■ **Aim of the exercise**:
From the listing below, copy each line that contains the word "label".

■ **Material provided**:
[Start of Attachment]

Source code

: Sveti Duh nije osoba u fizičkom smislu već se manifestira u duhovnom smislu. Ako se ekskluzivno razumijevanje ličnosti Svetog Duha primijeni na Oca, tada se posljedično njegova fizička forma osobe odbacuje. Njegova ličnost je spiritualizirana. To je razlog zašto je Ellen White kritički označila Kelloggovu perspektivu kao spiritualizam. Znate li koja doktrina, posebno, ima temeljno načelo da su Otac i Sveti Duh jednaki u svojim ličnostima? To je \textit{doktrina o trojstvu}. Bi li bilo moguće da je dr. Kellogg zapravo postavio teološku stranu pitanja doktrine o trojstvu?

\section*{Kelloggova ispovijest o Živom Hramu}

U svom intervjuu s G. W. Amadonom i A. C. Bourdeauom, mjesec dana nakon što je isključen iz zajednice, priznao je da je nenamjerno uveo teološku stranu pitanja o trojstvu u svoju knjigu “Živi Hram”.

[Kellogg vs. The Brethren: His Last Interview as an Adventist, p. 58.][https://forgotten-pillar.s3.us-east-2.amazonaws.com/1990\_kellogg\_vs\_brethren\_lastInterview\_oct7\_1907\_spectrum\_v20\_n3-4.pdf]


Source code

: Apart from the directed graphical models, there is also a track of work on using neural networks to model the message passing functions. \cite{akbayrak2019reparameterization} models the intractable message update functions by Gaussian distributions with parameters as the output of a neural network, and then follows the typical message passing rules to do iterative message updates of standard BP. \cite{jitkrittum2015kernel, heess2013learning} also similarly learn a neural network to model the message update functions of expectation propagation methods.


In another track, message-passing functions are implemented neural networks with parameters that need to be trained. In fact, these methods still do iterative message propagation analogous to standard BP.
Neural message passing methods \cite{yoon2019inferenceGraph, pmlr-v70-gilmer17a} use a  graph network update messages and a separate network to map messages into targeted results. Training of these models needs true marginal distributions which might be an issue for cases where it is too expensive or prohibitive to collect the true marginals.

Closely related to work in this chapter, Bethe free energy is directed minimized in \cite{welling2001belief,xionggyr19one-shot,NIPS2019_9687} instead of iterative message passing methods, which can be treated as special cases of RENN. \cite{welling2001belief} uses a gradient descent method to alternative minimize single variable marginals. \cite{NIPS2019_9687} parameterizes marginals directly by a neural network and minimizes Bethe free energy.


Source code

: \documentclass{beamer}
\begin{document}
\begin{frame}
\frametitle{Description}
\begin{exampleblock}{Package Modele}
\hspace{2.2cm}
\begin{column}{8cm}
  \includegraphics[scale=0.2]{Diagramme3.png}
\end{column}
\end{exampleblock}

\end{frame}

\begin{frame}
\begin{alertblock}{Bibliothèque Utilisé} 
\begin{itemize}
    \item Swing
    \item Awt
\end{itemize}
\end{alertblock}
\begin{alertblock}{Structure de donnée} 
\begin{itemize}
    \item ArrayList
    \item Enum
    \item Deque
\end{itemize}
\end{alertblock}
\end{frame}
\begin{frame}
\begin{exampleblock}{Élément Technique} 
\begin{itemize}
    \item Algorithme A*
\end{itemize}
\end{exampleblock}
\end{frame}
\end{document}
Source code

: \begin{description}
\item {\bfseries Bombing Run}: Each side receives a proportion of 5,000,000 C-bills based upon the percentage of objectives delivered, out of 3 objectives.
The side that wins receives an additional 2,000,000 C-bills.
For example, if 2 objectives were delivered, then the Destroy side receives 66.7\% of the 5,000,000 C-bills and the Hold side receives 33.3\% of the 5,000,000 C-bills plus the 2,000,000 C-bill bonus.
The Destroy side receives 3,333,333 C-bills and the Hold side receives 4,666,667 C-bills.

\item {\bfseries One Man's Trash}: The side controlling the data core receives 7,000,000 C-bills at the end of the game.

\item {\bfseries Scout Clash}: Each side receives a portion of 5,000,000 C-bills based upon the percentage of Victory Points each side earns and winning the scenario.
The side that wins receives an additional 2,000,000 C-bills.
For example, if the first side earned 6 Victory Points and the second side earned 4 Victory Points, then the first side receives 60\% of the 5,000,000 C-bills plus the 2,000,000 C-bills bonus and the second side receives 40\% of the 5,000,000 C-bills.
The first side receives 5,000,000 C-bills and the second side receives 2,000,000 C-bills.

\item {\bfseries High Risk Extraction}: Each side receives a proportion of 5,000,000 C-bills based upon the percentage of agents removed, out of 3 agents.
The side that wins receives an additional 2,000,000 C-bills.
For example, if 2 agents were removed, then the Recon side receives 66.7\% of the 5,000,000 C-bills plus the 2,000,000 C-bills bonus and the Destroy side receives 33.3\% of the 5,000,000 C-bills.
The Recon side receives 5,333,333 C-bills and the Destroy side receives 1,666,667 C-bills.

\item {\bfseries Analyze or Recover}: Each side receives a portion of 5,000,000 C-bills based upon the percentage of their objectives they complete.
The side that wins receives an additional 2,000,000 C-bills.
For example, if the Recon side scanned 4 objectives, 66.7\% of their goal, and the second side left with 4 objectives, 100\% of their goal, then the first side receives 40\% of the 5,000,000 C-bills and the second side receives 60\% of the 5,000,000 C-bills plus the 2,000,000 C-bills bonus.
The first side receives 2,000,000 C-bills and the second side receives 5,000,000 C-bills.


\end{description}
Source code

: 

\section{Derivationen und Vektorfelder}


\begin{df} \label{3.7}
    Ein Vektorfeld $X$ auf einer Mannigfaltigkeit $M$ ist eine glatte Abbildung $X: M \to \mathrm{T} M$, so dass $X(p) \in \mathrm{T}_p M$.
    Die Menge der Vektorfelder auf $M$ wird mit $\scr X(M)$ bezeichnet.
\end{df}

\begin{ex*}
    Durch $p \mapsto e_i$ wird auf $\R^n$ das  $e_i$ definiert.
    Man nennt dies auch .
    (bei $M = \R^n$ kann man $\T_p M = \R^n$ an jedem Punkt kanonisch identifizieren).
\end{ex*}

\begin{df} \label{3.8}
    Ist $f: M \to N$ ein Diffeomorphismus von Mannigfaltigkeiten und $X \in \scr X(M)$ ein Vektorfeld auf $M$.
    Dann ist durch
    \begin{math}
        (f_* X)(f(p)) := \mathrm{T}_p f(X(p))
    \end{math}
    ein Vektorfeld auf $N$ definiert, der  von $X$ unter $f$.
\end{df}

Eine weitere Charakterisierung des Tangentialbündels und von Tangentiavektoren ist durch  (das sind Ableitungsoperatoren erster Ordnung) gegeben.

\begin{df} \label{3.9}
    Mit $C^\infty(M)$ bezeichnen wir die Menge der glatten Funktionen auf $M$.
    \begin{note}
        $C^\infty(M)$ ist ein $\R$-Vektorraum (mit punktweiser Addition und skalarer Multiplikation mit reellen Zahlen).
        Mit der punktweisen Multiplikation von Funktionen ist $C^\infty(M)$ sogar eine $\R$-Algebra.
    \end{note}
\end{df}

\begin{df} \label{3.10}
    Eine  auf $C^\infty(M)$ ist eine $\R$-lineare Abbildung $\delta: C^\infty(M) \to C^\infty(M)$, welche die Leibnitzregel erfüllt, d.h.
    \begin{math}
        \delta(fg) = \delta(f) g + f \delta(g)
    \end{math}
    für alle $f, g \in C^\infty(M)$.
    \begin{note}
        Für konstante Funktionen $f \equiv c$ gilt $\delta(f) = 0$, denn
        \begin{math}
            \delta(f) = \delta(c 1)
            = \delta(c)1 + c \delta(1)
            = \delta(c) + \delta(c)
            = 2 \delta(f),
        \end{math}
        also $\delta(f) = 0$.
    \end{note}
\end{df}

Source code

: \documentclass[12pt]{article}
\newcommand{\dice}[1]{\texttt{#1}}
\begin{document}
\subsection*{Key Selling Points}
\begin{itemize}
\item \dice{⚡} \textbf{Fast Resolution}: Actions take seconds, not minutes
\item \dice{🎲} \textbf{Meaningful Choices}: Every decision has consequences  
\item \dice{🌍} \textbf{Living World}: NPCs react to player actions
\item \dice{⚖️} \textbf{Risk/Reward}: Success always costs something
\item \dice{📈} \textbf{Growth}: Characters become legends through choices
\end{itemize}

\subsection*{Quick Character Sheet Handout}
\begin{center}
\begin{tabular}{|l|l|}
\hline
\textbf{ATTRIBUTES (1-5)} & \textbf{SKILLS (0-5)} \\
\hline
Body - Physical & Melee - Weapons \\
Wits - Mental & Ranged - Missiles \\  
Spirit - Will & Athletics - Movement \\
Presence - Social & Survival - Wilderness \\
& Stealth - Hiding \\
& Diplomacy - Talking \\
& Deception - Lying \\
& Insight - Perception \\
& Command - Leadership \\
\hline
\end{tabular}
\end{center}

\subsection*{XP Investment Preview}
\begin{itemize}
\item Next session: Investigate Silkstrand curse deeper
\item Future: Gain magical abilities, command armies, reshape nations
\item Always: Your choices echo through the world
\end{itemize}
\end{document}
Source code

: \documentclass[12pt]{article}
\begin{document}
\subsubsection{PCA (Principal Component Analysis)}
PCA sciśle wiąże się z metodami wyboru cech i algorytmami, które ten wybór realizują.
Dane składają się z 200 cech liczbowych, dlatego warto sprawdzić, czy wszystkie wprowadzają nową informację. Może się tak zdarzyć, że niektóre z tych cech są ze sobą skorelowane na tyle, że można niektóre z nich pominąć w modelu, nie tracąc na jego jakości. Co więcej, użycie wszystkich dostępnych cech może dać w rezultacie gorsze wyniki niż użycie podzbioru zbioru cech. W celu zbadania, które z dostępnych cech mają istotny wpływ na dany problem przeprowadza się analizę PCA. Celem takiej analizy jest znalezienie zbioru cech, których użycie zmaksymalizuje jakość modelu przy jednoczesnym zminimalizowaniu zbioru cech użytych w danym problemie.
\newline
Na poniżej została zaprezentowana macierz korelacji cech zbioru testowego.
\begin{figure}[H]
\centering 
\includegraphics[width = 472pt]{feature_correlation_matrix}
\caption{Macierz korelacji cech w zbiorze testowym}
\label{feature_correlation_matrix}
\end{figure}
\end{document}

[End of Attachment]

■ **Solution for this problem**:
\begin{df} \label{3.7}
\begin{df} \label{3.8}
\begin{df} \label{3.9}
\begin{df} \label{3.10}
\label{feature_correlation_matrix}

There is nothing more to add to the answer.